(Plain-text document sources)
┄┄┄┄┄┄┄┄┄┄┄┄┄┄┄┄┄┄┄┄
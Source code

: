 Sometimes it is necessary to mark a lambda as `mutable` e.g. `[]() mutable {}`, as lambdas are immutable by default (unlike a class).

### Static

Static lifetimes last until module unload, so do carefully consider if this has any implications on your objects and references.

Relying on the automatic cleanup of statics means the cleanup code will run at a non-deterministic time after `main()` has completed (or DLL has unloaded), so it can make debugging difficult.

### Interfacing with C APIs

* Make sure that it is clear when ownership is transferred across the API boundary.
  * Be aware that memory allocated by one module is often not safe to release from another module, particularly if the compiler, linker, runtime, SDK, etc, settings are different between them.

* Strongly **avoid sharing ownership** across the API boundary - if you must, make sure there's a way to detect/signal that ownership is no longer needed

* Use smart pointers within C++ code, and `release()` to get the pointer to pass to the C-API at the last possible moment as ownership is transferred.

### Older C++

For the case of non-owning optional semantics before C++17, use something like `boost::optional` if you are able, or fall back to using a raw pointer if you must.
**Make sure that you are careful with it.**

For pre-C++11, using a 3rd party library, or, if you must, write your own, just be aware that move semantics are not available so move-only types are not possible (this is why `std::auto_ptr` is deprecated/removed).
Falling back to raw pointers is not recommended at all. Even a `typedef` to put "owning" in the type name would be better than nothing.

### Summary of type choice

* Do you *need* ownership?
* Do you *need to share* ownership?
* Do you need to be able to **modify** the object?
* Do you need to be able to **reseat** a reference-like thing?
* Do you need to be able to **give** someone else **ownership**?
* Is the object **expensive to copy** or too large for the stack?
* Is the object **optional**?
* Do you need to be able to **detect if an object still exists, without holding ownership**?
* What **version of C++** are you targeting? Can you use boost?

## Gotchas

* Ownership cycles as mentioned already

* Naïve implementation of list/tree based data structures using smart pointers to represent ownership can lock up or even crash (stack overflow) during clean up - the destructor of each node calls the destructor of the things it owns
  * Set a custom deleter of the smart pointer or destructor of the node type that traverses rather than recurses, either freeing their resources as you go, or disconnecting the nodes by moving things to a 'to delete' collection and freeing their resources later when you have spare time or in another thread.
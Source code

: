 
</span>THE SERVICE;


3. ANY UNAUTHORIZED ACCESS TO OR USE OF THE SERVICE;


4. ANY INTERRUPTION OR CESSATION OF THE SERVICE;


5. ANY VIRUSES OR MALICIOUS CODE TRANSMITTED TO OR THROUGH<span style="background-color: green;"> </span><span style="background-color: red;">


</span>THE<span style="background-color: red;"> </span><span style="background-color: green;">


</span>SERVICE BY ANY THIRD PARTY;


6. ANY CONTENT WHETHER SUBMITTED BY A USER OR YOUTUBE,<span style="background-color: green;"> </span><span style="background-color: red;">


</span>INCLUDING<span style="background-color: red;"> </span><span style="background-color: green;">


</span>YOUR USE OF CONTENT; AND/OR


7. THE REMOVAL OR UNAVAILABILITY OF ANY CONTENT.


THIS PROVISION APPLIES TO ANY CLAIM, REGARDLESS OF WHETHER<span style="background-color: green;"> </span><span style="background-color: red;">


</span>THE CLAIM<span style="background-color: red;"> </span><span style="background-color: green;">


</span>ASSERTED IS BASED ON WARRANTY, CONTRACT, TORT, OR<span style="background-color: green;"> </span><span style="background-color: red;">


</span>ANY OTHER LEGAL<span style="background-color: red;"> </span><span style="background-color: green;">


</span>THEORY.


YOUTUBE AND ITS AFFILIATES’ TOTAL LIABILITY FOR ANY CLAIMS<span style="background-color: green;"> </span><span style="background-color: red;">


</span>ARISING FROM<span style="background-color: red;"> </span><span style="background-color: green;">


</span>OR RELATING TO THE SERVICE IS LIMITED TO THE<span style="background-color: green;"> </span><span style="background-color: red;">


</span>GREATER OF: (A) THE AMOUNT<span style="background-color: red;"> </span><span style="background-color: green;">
┄┄┄┄┄┄┄┄┄┄┄┄┄┄┄┄┄┄┄┄
= What the task requires =
Copy out, word for word, the part of the entries above that begins at the line with "Static lifetimes last" and ends at the line with "### Interfacing with C APIs", including both.

= Answer section =
Static lifetimes last until module unload, so do carefully consider if this has any implications on your objects and references.

Relying on the automatic cleanup of statics means the cleanup code will run at a non-deterministic time after `main()` has completed (or DLL has unloaded), so it can make debugging difficult.

### Interfacing with C APIs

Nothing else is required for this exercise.